SUPPLIED MATERIAL –
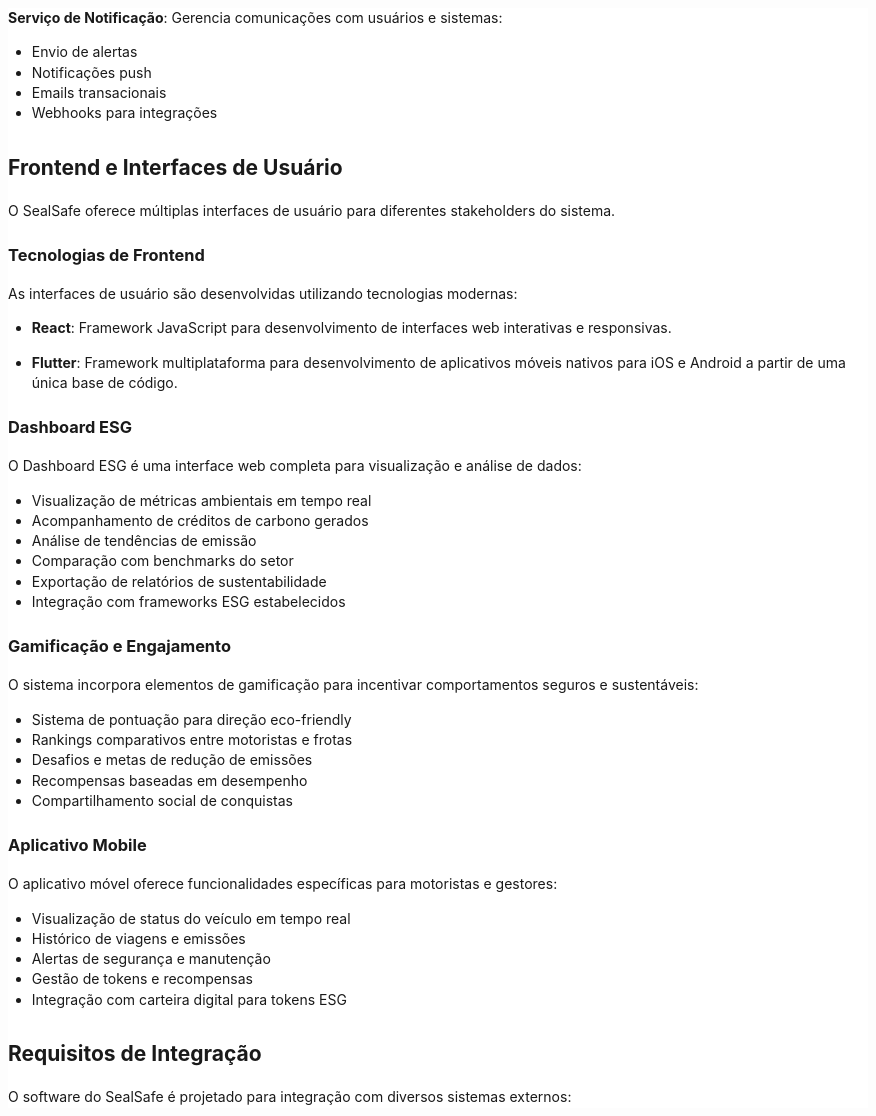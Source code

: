 **Serviço de Notificação**: Gerencia comunicações com usuários e sistemas:
- Envio de alertas
- Notificações push
- Emails transacionais
- Webhooks para integrações

## Frontend e Interfaces de Usuário

O SealSafe oferece múltiplas interfaces de usuário para diferentes stakeholders do sistema.

### Tecnologias de Frontend

As interfaces de usuário são desenvolvidas utilizando tecnologias modernas:

- **React**: Framework JavaScript para desenvolvimento de interfaces web interativas e responsivas.

- **Flutter**: Framework multiplataforma para desenvolvimento de aplicativos móveis nativos para iOS e Android a partir de uma única base de código.

### Dashboard ESG

O Dashboard ESG é uma interface web completa para visualização e análise de dados:

- Visualização de métricas ambientais em tempo real
- Acompanhamento de créditos de carbono gerados
- Análise de tendências de emissão
- Comparação com benchmarks do setor
- Exportação de relatórios de sustentabilidade
- Integração com frameworks ESG estabelecidos

### Gamificação e Engajamento

O sistema incorpora elementos de gamificação para incentivar comportamentos seguros e sustentáveis:

- Sistema de pontuação para direção eco-friendly
- Rankings comparativos entre motoristas e frotas
- Desafios e metas de redução de emissões
- Recompensas baseadas em desempenho
- Compartilhamento social de conquistas

### Aplicativo Mobile

O aplicativo móvel oferece funcionalidades específicas para motoristas e gestores:

- Visualização de status do veículo em tempo real
- Histórico de viagens e emissões
- Alertas de segurança e manutenção
- Gestão de tokens e recompensas
- Integração com carteira digital para tokens ESG

## Requisitos de Integração

O software do SealSafe é projetado para integração com diversos sistemas externos:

INSTRUCTIONS TO FOLLOW – Line by line, output the material above exactly, passing over the pictures.

THE ANSWER –
Source code

: **Serviço de Notificação**: Gerencia comunicações com usuários e sistemas:
- Envio de alertas
- Notificações push
- Emails transacionais
- Webhooks para integrações

## Frontend e Interfaces de Usuário

O SealSafe oferece múltiplas interfaces de usuário para diferentes stakeholders do sistema.

### Tecnologias de Frontend

As interfaces de usuário são desenvolvidas utilizando tecnologias modernas:

- **React**: Framework JavaScript para desenvolvimento de interfaces web interativas e responsivas.

- **Flutter**: Framework multiplataforma para desenvolvimento de aplicativos móveis nativos para iOS e Android a partir de uma única base de código.

### Dashboard ESG

O Dashboard ESG é uma interface web completa para visualização e análise de dados:

- Visualização de métricas ambientais em tempo real
- Acompanhamento de créditos de carbono gerados
- Análise de tendências de emissão
- Comparação com benchmarks do setor
- Exportação de relatórios de sustentabilidade
- Integração com frameworks ESG estabelecidos

### Gamificação e Engajamento

O sistema incorpora elementos de gamificação para incentivar comportamentos seguros e sustentáveis:

- Sistema de pontuação para direção eco-friendly
- Rankings comparativos entre motoristas e frotas
- Desafios e metas de redução de emissões
- Recompensas baseadas em desempenho
- Compartilhamento social de conquistas

### Aplicativo Mobile

O aplicativo móvel oferece funcionalidades específicas para motoristas e gestores:

- Visualização de status do veículo em tempo real
- Histórico de viagens e emissões
- Alertas de segurança e manutenção
- Gestão de tokens e recompensas
- Integração com carteira digital para tokens ESG

## Requisitos de Integração

O software do SealSafe é projetado para integração com diversos sistemas externos:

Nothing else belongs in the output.